**What you are asked to do**
Among the records that follow, find the line with "设计系统的开放性和可扩展性将" and the line with "트리의 높이를 하나씩". Set down those lines and all lines between them exactly, without adding anything.

**Input data**
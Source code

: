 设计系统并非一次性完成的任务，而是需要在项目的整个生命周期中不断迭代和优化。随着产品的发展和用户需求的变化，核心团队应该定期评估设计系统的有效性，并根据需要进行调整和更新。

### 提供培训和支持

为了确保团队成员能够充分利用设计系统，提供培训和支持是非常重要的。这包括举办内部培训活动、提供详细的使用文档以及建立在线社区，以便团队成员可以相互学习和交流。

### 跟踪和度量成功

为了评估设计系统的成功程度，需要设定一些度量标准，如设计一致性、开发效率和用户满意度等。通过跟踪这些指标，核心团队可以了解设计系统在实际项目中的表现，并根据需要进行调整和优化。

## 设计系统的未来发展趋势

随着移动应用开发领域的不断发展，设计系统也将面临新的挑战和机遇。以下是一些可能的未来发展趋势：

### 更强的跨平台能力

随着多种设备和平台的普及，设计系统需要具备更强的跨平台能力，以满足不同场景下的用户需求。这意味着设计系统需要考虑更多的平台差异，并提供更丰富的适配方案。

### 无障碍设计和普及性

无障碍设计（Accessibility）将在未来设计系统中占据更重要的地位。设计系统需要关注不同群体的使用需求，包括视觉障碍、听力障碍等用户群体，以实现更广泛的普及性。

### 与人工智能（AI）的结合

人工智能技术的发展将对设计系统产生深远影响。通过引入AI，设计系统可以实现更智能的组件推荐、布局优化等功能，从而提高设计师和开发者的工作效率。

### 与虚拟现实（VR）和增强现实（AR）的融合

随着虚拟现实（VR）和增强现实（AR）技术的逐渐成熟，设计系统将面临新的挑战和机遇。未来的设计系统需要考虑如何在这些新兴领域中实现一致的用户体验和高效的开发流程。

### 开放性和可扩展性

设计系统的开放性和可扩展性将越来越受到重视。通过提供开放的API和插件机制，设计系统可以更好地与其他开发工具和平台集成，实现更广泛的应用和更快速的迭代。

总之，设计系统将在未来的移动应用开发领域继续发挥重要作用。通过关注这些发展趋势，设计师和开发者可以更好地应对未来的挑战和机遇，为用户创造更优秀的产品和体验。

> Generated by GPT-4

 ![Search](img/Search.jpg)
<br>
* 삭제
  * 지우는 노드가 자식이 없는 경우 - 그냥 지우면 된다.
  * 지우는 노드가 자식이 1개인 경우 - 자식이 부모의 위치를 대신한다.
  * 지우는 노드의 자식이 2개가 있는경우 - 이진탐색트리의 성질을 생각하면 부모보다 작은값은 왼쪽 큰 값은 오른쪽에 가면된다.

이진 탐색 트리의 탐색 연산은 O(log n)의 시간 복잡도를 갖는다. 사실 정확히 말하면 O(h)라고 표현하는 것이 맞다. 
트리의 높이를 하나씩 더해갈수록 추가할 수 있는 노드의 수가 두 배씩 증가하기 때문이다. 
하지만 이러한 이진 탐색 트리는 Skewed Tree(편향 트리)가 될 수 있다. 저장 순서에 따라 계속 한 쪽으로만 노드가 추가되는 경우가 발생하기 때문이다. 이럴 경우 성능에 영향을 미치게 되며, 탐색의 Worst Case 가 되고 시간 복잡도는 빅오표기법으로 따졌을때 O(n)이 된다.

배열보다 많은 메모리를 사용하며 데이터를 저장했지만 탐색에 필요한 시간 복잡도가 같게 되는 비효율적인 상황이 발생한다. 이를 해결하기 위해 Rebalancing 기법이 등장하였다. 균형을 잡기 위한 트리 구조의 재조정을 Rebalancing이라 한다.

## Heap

**The answer**
设计系统的开放性和可扩展性将越来越受到重视。通过提供开放的API和插件机制，设计系统可以更好地与其他开发工具和平台集成，实现更广泛的应用和更快速的迭代。

总之，设计系统将在未来的移动应用开发领域继续发挥重要作用。通过关注这些发展趋势，设计师和开发者可以更好地应对未来的挑战和机遇，为用户创造更优秀的产品和体验。

> Generated by GPT-4

 ![Search](img/Search.jpg)
<br>
* 삭제
  * 지우는 노드가 자식이 없는 경우 - 그냥 지우면 된다.
  * 지우는 노드가 자식이 1개인 경우 - 자식이 부모의 위치를 대신한다.
  * 지우는 노드의 자식이 2개가 있는경우 - 이진탐색트리의 성질을 생각하면 부모보다 작은값은 왼쪽 큰 값은 오른쪽에 가면된다.

이진 탐색 트리의 탐색 연산은 O(log n)의 시간 복잡도를 갖는다. 사실 정확히 말하면 O(h)라고 표현하는 것이 맞다. 
트리의 높이를 하나씩 더해갈수록 추가할 수 있는 노드의 수가 두 배씩 증가하기 때문이다. 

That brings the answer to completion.